What is required: Please return exactly the lines from the one containing "<td><p>Resolving Timing Conflicts</p>" through the end of the records, including both.

[Stored data]
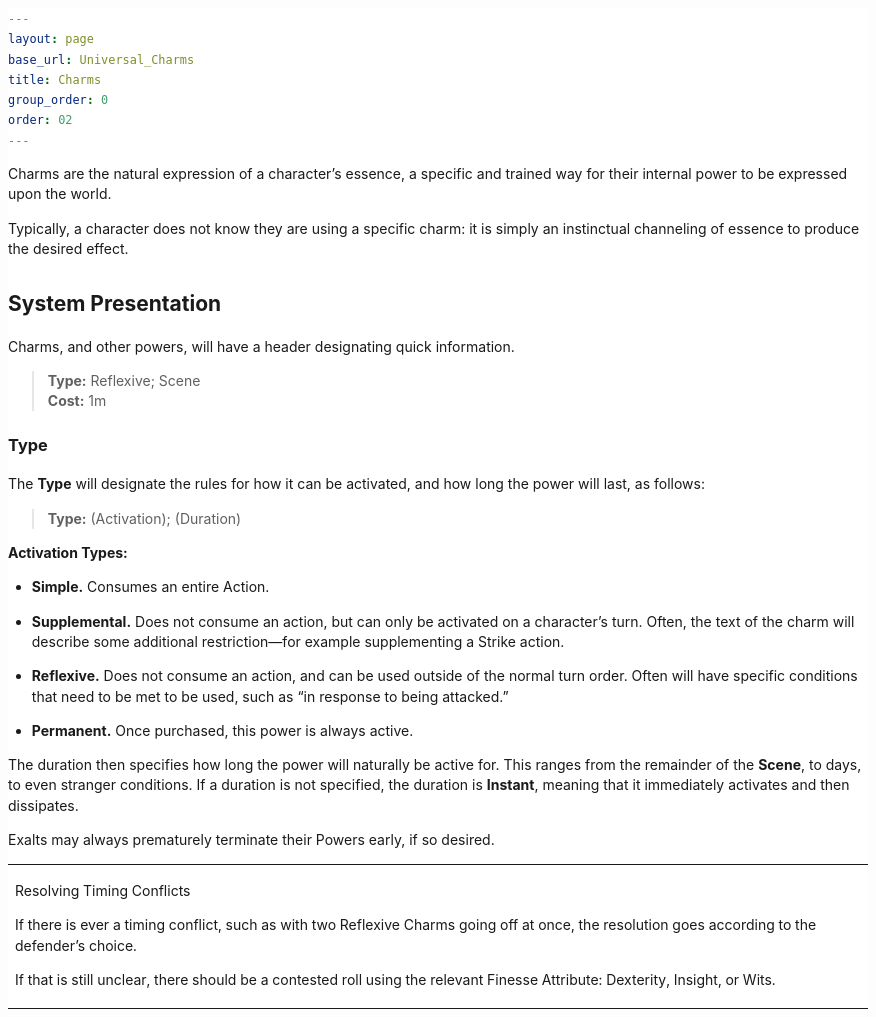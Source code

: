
 ```yaml
---
layout: page
base_url: Universal_Charms
title: Charms
group_order: 0
order: 02
---
```


Charms are the natural expression of a character’s essence, a specific
and trained way for their internal power to be expressed upon the world.

Typically, a character does not know they are using a specific charm: it
is simply an instinctual channeling of essence to produce the desired
effect.

System Presentation
-------------------

Charms, and other powers, will have a header designating quick
information.

> **Type:** Reflexive; Scene  
> **Cost:** 1m

### Type

The **Type** will designate the rules for how it can be activated, and
how long the power will last, as follows:

> **Type:** (Activation); (Duration)

**Activation Types:**

-   **Simple.** Consumes an entire Action.

-   **Supplemental.** Does not consume an action, but can only be
    activated on a character’s turn. Often, the text of the charm will
    describe some additional restriction—for example supplementing a
    Strike action.

-   **Reflexive.** Does not consume an action, and can be used outside
    of the normal turn order. Often will have specific conditions that
    need to be met to be used, such as “in response to being attacked.”

-   **Permanent.** Once purchased, this power is always active.

The duration then specifies how long the power will naturally be active
for. This ranges from the remainder of the **Scene**, to days, to even
stranger conditions. If a duration is not specified, the duration is
**Instant**, meaning that it immediately activates and then dissipates.

Exalts may always prematurely terminate their Powers early, if so
desired.

<table>
<tbody>
<tr class="odd">
<td><p>Resolving Timing Conflicts</p>
<p>If there is ever a timing conflict, such as with two Reflexive Charms going off at once, the resolution goes according to the defender’s choice.</p>
<p>If that is still unclear, there should be a contested roll using the relevant Finesse Attribute: Dexterity, Insight, or Wits.</p></td>
</tr>
</tbody>
</table>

Your solution:
<td><p>Resolving Timing Conflicts</p>
<p>If there is ever a timing conflict, such as with two Reflexive Charms going off at once, the resolution goes according to the defender’s choice.</p>
<p>If that is still unclear, there should be a contested roll using the relevant Finesse Attribute: Dexterity, Insight, or Wits.</p></td>
</tr>
</tbody>
</table>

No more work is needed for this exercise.